== The problem ==
Which lines in the data below contain the word "Preview"? Pull each of them out.

== Materials provided ==
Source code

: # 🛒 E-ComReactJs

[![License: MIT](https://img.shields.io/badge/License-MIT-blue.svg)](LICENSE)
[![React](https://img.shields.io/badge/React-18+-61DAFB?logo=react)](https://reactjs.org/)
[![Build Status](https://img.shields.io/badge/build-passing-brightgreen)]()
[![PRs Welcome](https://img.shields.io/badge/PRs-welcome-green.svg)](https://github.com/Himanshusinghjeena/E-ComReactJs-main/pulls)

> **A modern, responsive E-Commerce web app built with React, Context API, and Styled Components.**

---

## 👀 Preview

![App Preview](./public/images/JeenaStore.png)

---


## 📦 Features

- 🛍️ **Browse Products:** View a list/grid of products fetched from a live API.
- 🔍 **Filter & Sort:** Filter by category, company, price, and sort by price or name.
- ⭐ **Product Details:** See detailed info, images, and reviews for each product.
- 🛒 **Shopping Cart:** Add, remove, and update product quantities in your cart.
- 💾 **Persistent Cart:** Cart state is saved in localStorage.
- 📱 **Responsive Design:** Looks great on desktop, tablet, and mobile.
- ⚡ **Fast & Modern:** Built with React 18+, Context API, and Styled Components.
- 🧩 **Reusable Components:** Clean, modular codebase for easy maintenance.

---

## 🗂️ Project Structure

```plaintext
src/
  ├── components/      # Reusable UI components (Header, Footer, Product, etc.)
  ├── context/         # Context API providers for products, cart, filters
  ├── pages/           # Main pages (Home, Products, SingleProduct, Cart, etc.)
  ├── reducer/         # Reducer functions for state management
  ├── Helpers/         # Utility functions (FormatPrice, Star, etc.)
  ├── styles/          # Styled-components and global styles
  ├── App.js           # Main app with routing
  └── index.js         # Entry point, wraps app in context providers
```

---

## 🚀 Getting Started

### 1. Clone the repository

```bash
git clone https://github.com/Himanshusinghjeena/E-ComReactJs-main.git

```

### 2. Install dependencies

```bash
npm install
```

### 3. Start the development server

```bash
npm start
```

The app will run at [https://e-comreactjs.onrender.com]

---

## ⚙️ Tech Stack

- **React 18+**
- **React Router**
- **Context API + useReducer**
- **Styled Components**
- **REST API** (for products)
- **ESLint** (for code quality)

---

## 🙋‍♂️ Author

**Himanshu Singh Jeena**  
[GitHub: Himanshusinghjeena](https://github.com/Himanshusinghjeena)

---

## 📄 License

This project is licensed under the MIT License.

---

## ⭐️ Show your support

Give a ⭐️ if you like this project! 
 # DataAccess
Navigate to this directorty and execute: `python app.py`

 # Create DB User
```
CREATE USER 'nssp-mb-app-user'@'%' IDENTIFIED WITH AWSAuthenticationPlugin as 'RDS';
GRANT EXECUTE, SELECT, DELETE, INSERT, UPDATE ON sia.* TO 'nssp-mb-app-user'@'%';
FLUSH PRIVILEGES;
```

== Task result ==
## 👀 Preview
![App Preview](./public/images/JeenaStore.png)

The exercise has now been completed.